Contributing Reporter

Participants at this year's annual Historical Society of Oak Park-River Forest's housewalk will get it all.

On April 21, the historical society's Glimpses of Oak Park: Then and Now housewalk, will offer a peak into seven historic Oak Park homes, highlighting the dwellings as they are and as they were when they were first built.

Historical Society President Kelli Kline says there is a diverse selection of homes on this year's tour.

"We have four homes that are classified as Victorian and three that are classified as Arts and Crafts Style," she explains. "One of the homes, the John Seaman Home, is open to the public for the first time. The historical society considers it the most intact Victorian in the area.

"We also have several houses that are an eclectic mix. The historical society wants people to see how people live today in these historical houses."

Kline and her husband Tom have worked tirelessly over the past decade to restore their 1887 Queen Anne Victorian on Grove Avenue. Using old photos of their home's interior and exterior, the Klines have faithfully recreated its original feel, from the front porch and Victorian era plantings in the garden to countless interior details.

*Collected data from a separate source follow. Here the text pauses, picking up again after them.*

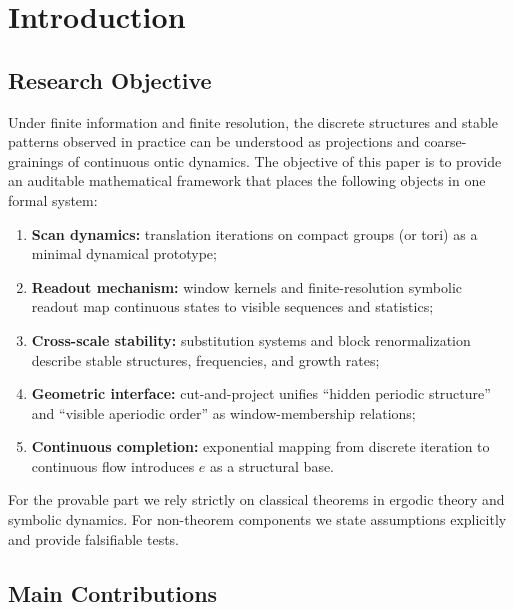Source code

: ﻿\section{Introduction}

\subsection{Research Objective}

Under finite information and finite resolution, the discrete structures and stable patterns observed in practice can be understood as projections and coarse-grainings of continuous ontic dynamics. The objective of this paper is to provide an auditable mathematical framework that places the following objects in one formal system:
\begin{enumerate}
  \item \textbf{Scan dynamics:} translation iterations on compact groups (or tori) as a minimal dynamical prototype;
  \item \textbf{Readout mechanism:} window kernels and finite-resolution symbolic readout map continuous states to visible sequences and statistics;
  \item \textbf{Cross-scale stability:} substitution systems and block renormalization describe stable structures, frequencies, and growth rates;
  \item \textbf{Geometric interface:} cut-and-project unifies ``hidden periodic structure'' and ``visible aperiodic order'' as window-membership relations;
  \item \textbf{Continuous completion:} exponential mapping from discrete iteration to continuous flow introduces $e$ as a structural base.
\end{enumerate}
For the provable part we rely strictly on classical theorems in ergodic theory and symbolic dynamics. For non-theorem components we state assumptions explicitly and provide falsifiable tests.

\subsection{Main Contributions}

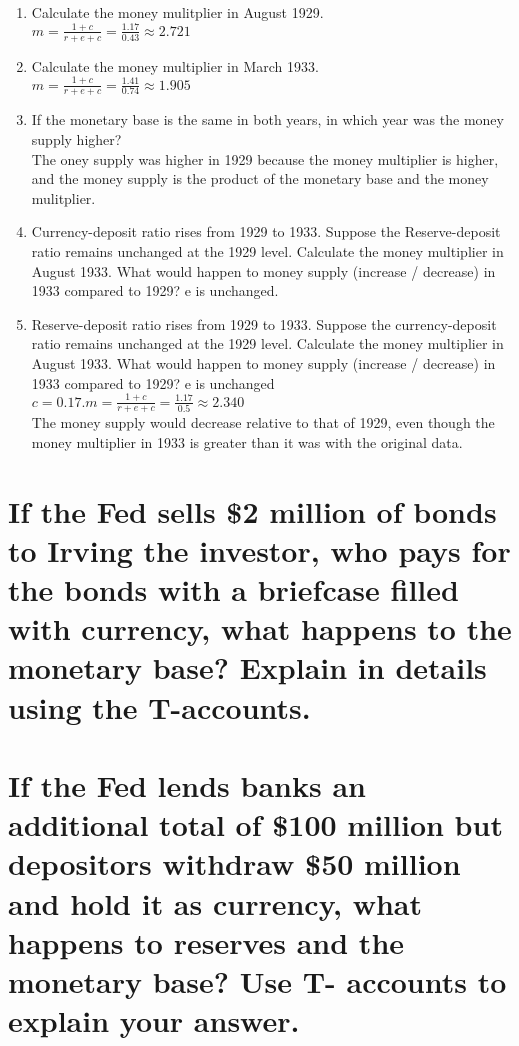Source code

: \documentclass[12pt]{article}
\begin{document}
\begin{enumerate}
	\item Calculate the money mulitplier in August 1929.\\
	$m = \frac{1+c}{r+e+c} = \frac{1.17}{0.43} \approx 2.721$
	\item Calculate the money multiplier in March 1933. \\
	$m = \frac{1+c}{r+e+c} = \frac{1.41}{0.74} \approx 1.905$
	\item If the monetary base is the same in both years, in which
	year was the money supply higher?\\
	The oney supply was higher in 1929 because the money multiplier is higher, 
	and the money supply is the product of the monetary base and the money 
	mulitplier.
	\item Currency-deposit ratio rises from 1929 to 1933. Suppose the 
	Reserve-deposit ratio remains unchanged at the 1929 level. Calculate the 
	money multiplier in August 1933. What would happen to money supply 
	(increase / decrease) in 1933 compared to 1929? e is unchanged.

	\item Reserve-deposit ratio rises from 1929 to 1933. Suppose the 
	currency-deposit ratio remains unchanged at the 1929 level. Calculate the 
	money multiplier in August 1933. What would happen to money supply (increase
	/ decrease) in 1933 compared to 1929? e is unchanged\\
	$c = 0.17. m = \frac{1+c}{r+e+c} = \frac{1.17}{0.5} \approx 2.340$\\
	The money supply would decrease relative to that of 1929, even though the 
	money multiplier in 1933 is greater than it was with the original data.

\end{enumerate}

\section{If the Fed sells \$2 million of bonds to Irving the investor, who pays 
for the bonds with a briefcase filled with currency, what happens to the 
monetary base? Explain in details using the T-accounts.}

\section{If the Fed lends banks an additional total of \$100 million but 
depositors withdraw \$50 million and hold it as currency, what happens to 
reserves and the monetary base? Use T- accounts to explain your answer.}
\end{document}
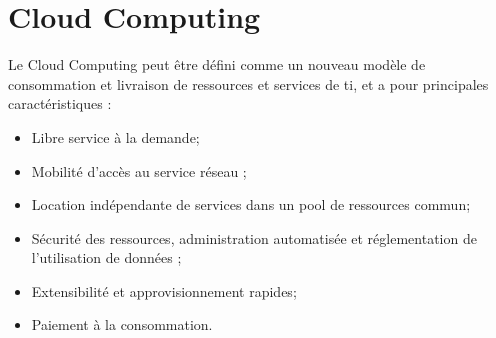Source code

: 




\section{Cloud Computing}
Le Cloud Computing peut être défini comme un nouveau modèle de consommation et livraison de ressources et services de \gls{ti}, et a pour principales caractéristiques :
\begin{itemize}
\item Libre service à la demande;
\item Mobilité d'accès au service réseau ;
\item Location indépendante de services dans un pool de ressources commun;
\item Sécurité des ressources, administration automatisée et réglementation de l'utilisation de données ;
\item Extensibilité et approvisionnement rapides;
\item Paiement à la consommation.
\end{itemize}

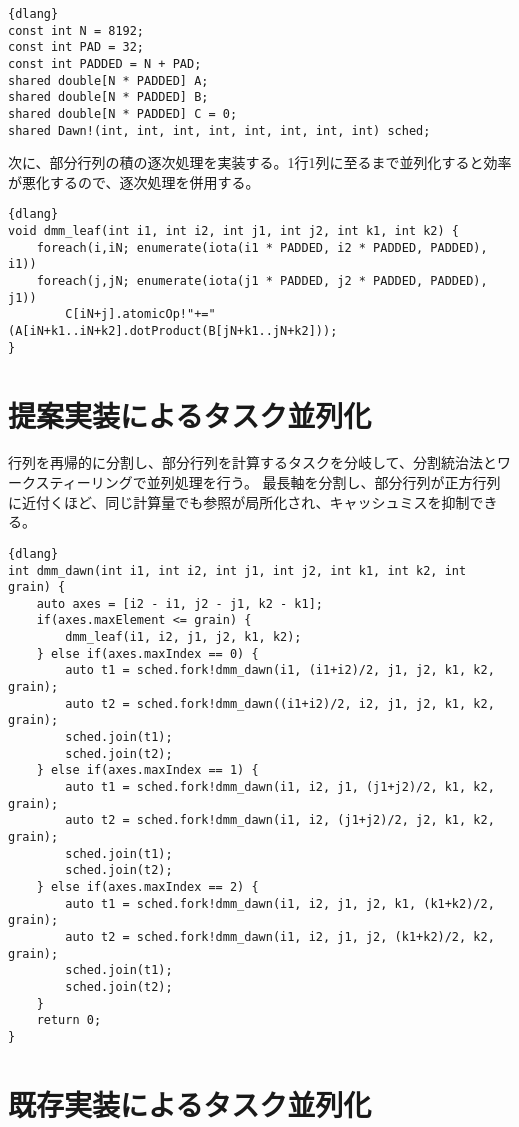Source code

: \documentclass[10pt,a4paper]{book}
\begin{document}
\begin{Verbatim}{dlang}
const int N = 8192;
const int PAD = 32;
const int PADDED = N + PAD;
shared double[N * PADDED] A;
shared double[N * PADDED] B;
shared double[N * PADDED] C = 0;
shared Dawn!(int, int, int, int, int, int, int, int) sched;
\end{Verbatim}

次に、部分行列の積の逐次処理を実装する。1行1列に至るまで並列化すると効率が悪化するので、逐次処理を併用する。

\begin{Verbatim}{dlang}
void dmm_leaf(int i1, int i2, int j1, int j2, int k1, int k2) {
	foreach(i,iN; enumerate(iota(i1 * PADDED, i2 * PADDED, PADDED), i1))
	foreach(j,jN; enumerate(iota(j1 * PADDED, j2 * PADDED, PADDED), j1))
		C[iN+j].atomicOp!"+="(A[iN+k1..iN+k2].dotProduct(B[jN+k1..jN+k2]));
}
\end{Verbatim}

\section{提案実装によるタスク並列化\label{sect:dmm:dawn}}

行列を再帰的に分割し、部分行列を計算するタスクを分岐して、分割統治法とワークスティーリングで並列処理を行う。
最長軸を分割し、部分行列が正方行列に近付くほど、同じ計算量でも参照が局所化され、キャッシュミスを抑制できる。

\begin{Verbatim}{dlang}
int dmm_dawn(int i1, int i2, int j1, int j2, int k1, int k2, int grain) {
	auto axes = [i2 - i1, j2 - j1, k2 - k1];
	if(axes.maxElement <= grain) {
		dmm_leaf(i1, i2, j1, j2, k1, k2);
	} else if(axes.maxIndex == 0) {
		auto t1 = sched.fork!dmm_dawn(i1, (i1+i2)/2, j1, j2, k1, k2, grain);
		auto t2 = sched.fork!dmm_dawn((i1+i2)/2, i2, j1, j2, k1, k2, grain);
		sched.join(t1);
		sched.join(t2);
	} else if(axes.maxIndex == 1) {
		auto t1 = sched.fork!dmm_dawn(i1, i2, j1, (j1+j2)/2, k1, k2, grain);
		auto t2 = sched.fork!dmm_dawn(i1, i2, (j1+j2)/2, j2, k1, k2, grain);
		sched.join(t1);
		sched.join(t2);
	} else if(axes.maxIndex == 2) {
		auto t1 = sched.fork!dmm_dawn(i1, i2, j1, j2, k1, (k1+k2)/2, grain);
		auto t2 = sched.fork!dmm_dawn(i1, i2, j1, j2, (k1+k2)/2, k2, grain);
		sched.join(t1);
		sched.join(t2);
	}
	return 0;
}
\end{Verbatim}

\section{既存実装によるタスク並列化}
\end{document}

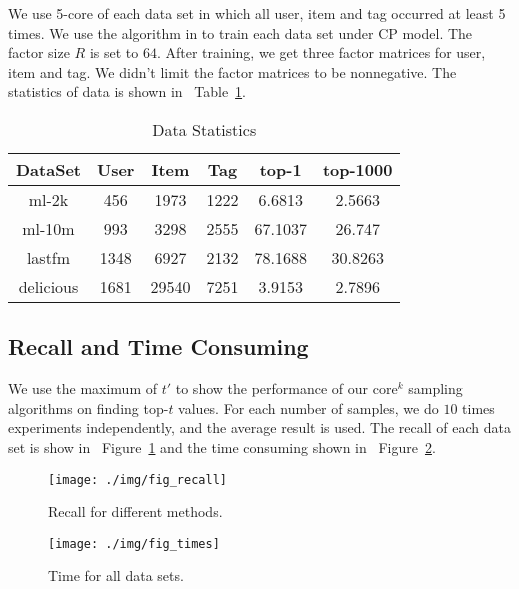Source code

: \documentclass[letterpaper]{article}
\newcommand{\Fig}[1]   {Figure~\ref{fig:#1}}
\newcommand{\Table}[1] {Table~\ref{table:#1}}
\begin{document}
We use 5-core of each data set in which all user, item and tag occurred at least 5 times.
We use the algorithm in \cite{Rendle_RTF} to train each data set under CP model.
The factor size $R$ is set to $64$.
After training, we get three factor matrices for user, item and tag.
We didn't limit the factor matrices to be nonnegative.
The statistics of data is shown in ~\Table{Data}.
\begin{table}[]
  \centering
  \begin{tabular}{|c|c|c|c|c|c|}
    \hline
    DataSet     & User & Item    & Tag    & top-1   & top-1000\\
    \hline
    ml-2k       & 456  &  1973   &  1222  & 6.6813  & 2.5663 \\
    ml-10m      & 993  &  3298   &  2555  & 67.1037 & 26.747 \\
    lastfm      & 1348 &  6927   &  2132  & 78.1688 & 30.8263\\
    delicious   & 1681 &  29540  &  7251  & 3.9153  & 2.7896 \\
    \hline
  \end{tabular}
  \caption{Data Statistics}
  \label{table:Data}
\end{table}

\subsection{Recall and Time Consuming}
We use the maximum of $t'$
to show the performance of our core$^k$ sampling algorithms on finding top-$t$ values.
For each number of samples, we do $10$ times experiments independently,
and the average result is used.
The recall of each data set is show in ~\Fig{recall}
and the time consuming shown in ~\Fig{times}.
\begin{figure}[H]
  \centering
  \texttt{[image: ./img/fig\_recall]}\\
  \caption{Recall for different methods.}
  \label{fig:recall}
\end{figure}
\begin{figure}[ht]
  \centering
  \texttt{[image: ./img/fig\_times]}\\
  \caption{Time for all data sets.}
  \label{fig:times}
\end{figure}
\end{document}
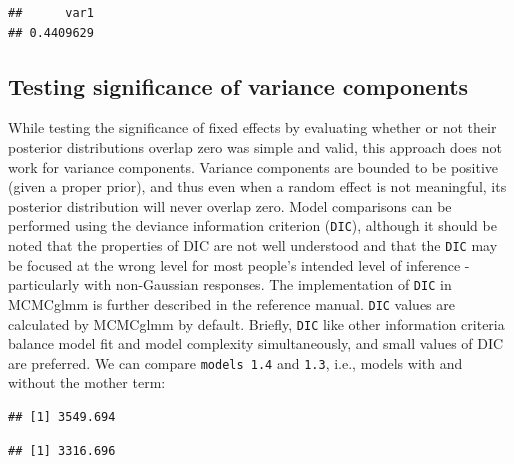 \documentclass[
  12pt,
]{book}
\newenvironment{Shaded}{\begin{snugshade}}{\end{snugshade}}
\newcommand{\FloatTok}[1]{\textcolor[rgb]{0.00,0.00,0.81}{#1}}
\newcommand{\NormalTok}[1]{#1}
\newcommand{\SpecialCharTok}[1]{\textcolor[rgb]{0.00,0.00,0.00}{#1}}
\begin{document}
\begin{verbatim}
##      var1 
## 0.4409629
\end{verbatim}

\hypertarget{testing-significance-of-variance-components}{%
\subsection{Testing significance of variance components}\label{testing-significance-of-variance-components}}

While testing the significance of fixed effects by evaluating whether or not their posterior distributions overlap zero was simple and valid, this approach does not work for variance components.
Variance components are bounded to be positive (given a proper prior), and thus even when a random effect is not meaningful, its posterior distribution will never overlap zero. Model comparisons can be performed using the deviance information criterion (\texttt{DIC}), although it should be noted that the properties of DIC are not well understood and that the \texttt{DIC} may be focused at the wrong level for most people's intended level of inference - particularly with non-Gaussian responses. The implementation of \texttt{DIC} in MCMCglmm is further described in the reference manual. \texttt{DIC} values are calculated by MCMCglmm by default. Briefly, \texttt{DIC} like other information criteria balance model fit and model complexity simultaneously, and small values of DIC are preferred. We can compare \texttt{models\ 1.4} and \texttt{1.3}, i.e., models with and without the mother term:

\begin{Shaded}
\end{Shaded}

\begin{verbatim}
## [1] 3549.694
\end{verbatim}

\begin{Shaded}
\end{Shaded}

\begin{verbatim}
## [1] 3316.696
\end{verbatim}
\end{document}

"I want people to walk into my kitchen and think that it's original to the house. We have a combination of things throughout the home that are either original or antiques and have worked to bring back the period-appropriate details," says Kline. "This is the first time our home has been open to the public since all of the rooms have been completed."

Across the street from the Kline house, Elizabeth and Ed Amstutz own the John Seaman Home, designed by Fidelke and Ellis in 1894. Seaman earned his fortune in the barrel making business, and the woodwork in the house reflects the craft.

Elizabeth says it was the detailed woodwork that added to the home's appeal when they purchased it in 2006.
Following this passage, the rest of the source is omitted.